I knew Walter Cronkite was going to die soon. Before the rash of celebrity deaths (McMahon, Fawcett, et al.), it was reported that he was gravely ill. And yet his pasing yesterday still saddens me.

For some reason, I always knew his birthday, November 4. I always how he felt when his 63rd birthday was the taking of the hostages in Iran.

I was aware of his reporting during World War II. But my first recollection was watching him on a history program called The Twentieth Century, which was on from the time I was four to the time I was eleven; my, I was a geeky kid. I was an avid news watcher, pretty much alternating between Cronkite on CBS and Huntley-Brinkley on NBC, until Walter eventually won out.

I have some specific recollections. While I didn't see the now-famous announcement of JFK's death in real time - I was at school - I've seen the footage so often that I feel that I did. I was watching CBS News for wall-to-wall coverage of the aftermath (Oswald being shot, the JFK funeral).
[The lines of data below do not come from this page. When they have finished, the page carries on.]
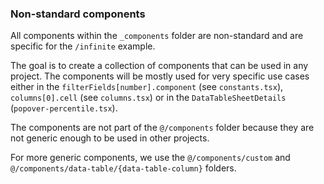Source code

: ### Non-standard components

All components within the `_components` folder are non-standard and are specific for the `/infinite` example.

The goal is to create a collection of components that can be used in any project. The components will be mostly used for very specific use cases either in the `filterFields[number].component` (see `constants.tsx`), `columns[0].cell` (see `columns.tsx`) or in the `DataTableSheetDetails` (`popover-percentile.tsx`).

The components are not part of the `@/components` folder because they are not generic enough to be used in other projects.

For more generic components, we use the `@/components/custom` and `@/components/data-table/{data-table-column}` folders.
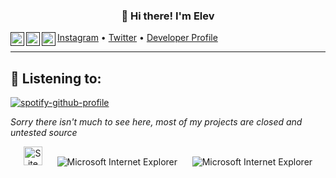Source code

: 

<h3 align="center">👋 Hi there! I'm Elev </h3>
<p align="center">
  <a href="">
  <img align="left" alt="Instagram" width="22px" src="https://raw.githubusercontent.com/hussainweb/hussainweb/main/icons/instagram.png" />
</a>
  <a href="">
  <img align="left" alt="Twitter" width="22px" src="https://raw.githubusercontent.com/peterthehan/peterthehan/master/assets/twitter.svg" />
</a>

<a href="">
  <img align="left" alt="Discord" width="22px" src="https://raw.githubusercontent.com/peterthehan/peterthehan/master/assets/discord.svg" />
</a>
  
  

  <a href="https://instagram.com/goatnamedamine">Instagram</a> •
  <a href="https://twitter.com/goatnamedamine">Twitter</a> •
  <a href="https://dlist.me/el3v">Developer Profile</a>

  


<!--
**notelev/notelev** is a ✨ _special_ ✨ repository because its `README.md` (this file) appears on your GitHub profile.

-->

<hr>
<h2> 🎵 Listening to: </h2>
<table>
  <tr>

[![spotify-github-profile](https://spotify-github-profile.vercel.app/api/view?uid=vd6137w1mmoljstuez9vnggpt&cover_image=true&theme=novatorem&bar_color=53b14f&bar_color_cover=false)](https://spotify-github-profile.vercel.app/api/view?uid=vd6137w1mmoljstuez9vnggpt&redirect=true)



*Sorry there isn't much to see here, most of my projects are closed and untested source*

<!-- Footer -->

<div align="center">



<img src="https://raw.githubusercontent.com/BrunnerLivio/brunnerlivio/master/images/notepad.gif" alt="Site created with Notepad" height="30" />
<!-- "margin-right: whatever;" -->
<span>&nbsp;&nbsp;&nbsp;&nbsp;</span>  
<img src="https://raw.githubusercontent.com/BrunnerLivio/brunnerlivio/master/images/ie_logo.gif" alt="Microsoft Internet Explorer" />
<span>&nbsp;&nbsp;&nbsp;&nbsp;</span>  
<img src="https://raw.githubusercontent.com/BrunnerLivio/brunnerlivio/master/images/noframes.gif" alt="Microsoft Internet Explorer" />

</div>

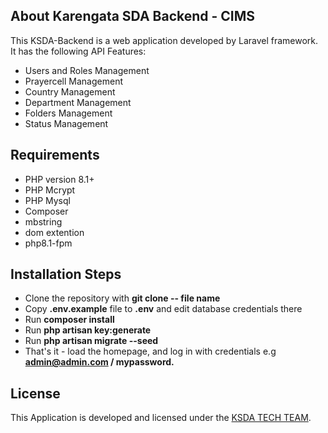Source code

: ## About Karengata SDA Backend - CIMS

This KSDA-Backend is a web application developed by Laravel framework. It has the following API Features:

- Users and Roles Management
- Prayercell Management
- Country Management
- Department Management
- Folders Management
- Status Management

## Requirements

- PHP version 8.1+
- PHP Mcrypt
- PHP Mysql
- Composer
- mbstring
- dom extention
- php8.1-fpm

## Installation Steps

- Clone the repository with **git clone -- file name**
- Copy **.env.example** file to **.env** and edit database credentials there
- Run **composer install**
- Run **php artisan key:generate**
- Run **php artisan migrate --seed**
- That's it - load the homepage, and log in with credentials e.g **admin@admin.com / mypassword.**

## License

This Application is developed and licensed under the [KSDA TECH TEAM](https://karengatasda.org/).
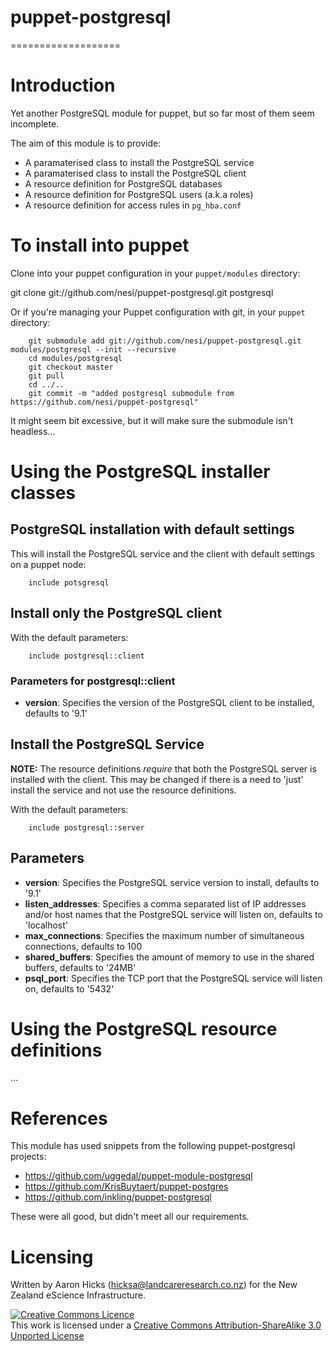# puppet-postgresql
===================

# Introduction

Yet another PostgreSQL module for puppet, but so far most of them seem incomplete.

The aim of this module is to provide:
* A paramaterised class to install the PostgreSQL service
* A paramaterised class to install the PostgreSQL client
* A resource definition for PostgreSQL databases
* A resource definition for PostgreSQL users (a.k.a roles)
* A resource definition for access rules in `pg_hba.conf`

# To install into puppet

Clone into your puppet configuration in your `puppet/modules` directory:

 git clone git://github.com/nesi/puppet-postgresql.git postgresql

Or if you're managing your Puppet configuration with git, in your `puppet` directory:

		git submodule add git://github.com/nesi/puppet-postgresql.git modules/postgresql --init --recursive
		cd modules/postgresql
		git checkout master
		git pull
		cd ../..
		git commit -m "added postgresql submodule from https://github.com/nesi/puppet-postgresql"

It might seem bit excessive, but it will make sure the submodule isn't headless...

# Using the PostgreSQL installer classes

## PostgreSQL installation with default settings

This will install the PostgreSQL service and the client with default settings on a puppet node:

		include potsgresql

## Install only the PostgreSQL client

With the default parameters:

		include postgresql::client

### Parameters for postgresql::client

* **version**: Specifies the version of the PostgreSQL client to be installed, defaults to '9.1'

## Install the PostgreSQL Service

**NOTE:** The resource definitions *require* that both the PostgreSQL server is installed with the client. This may be changed if there is a need to 'just' install the service and not use the resource definitions.

With the default parameters:

		include postgresql::server

## Parameters

* **version**: Specifies the PostgreSQL service version to install, defaults to '9.1'
* **listen_addresses**: Specifies a comma separated list of IP addresses and/or host names that the PostgreSQL service will listen on, defaults to 'localhost'
* **max_connections**: Specifies the maximum number of simultaneous connections, defaults to 100
* **shared_buffers**: Specifies the amount of memory to use in the shared buffers, defaults to '24MB'
* **psql_port**: Specifies the TCP port that the PostgreSQL service will listen on, defaults to '5432'

# Using the PostgreSQL resource definitions

...

# References

This module has used snippets from  the following puppet-postgresql projects:
* https://github.com/uggedal/puppet-module-postgresql 
* https://github.com/KrisBuytaert/puppet-postgres
* https://github.com/inkling/puppet-postgresql

These were all good, but didn't meet all our requirements.

# Licensing

Written by Aaron Hicks (hicksa@landcareresearch.co.nz) for the New Zealand eScience Infrastructure.

<a rel="license" href="http://creativecommons.org/licenses/by-sa/3.0/"><img alt="Creative Commons Licence" style="border-width:0" src="http://i.creativecommons.org/l/by-sa/3.0/88x31.png" /></a><br />This work is licensed under a <a rel="license" href="http://creativecommons.org/licenses/by-sa/3.0/">Creative Commons Attribution-ShareAlike 3.0 Unported License</a>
When Cronkite went to Viet Nam in early 1968, then came back and declared in an editorial on February 27 that the war "unwinable, LBJ knew he was sunk and declared his decision not to run for re-election a little more than a month later. It, along with Martin Luther King's opposition to the war, also had a profound effect on my own view of the conflict, which, when I was 14, was vaguely, "It's an American war and I'm an American"; by the time I was 15, this changed to "What ARE we fighting for?" Speaking of King, it was from Cronkite that I heard the awful news of April 4, 1968.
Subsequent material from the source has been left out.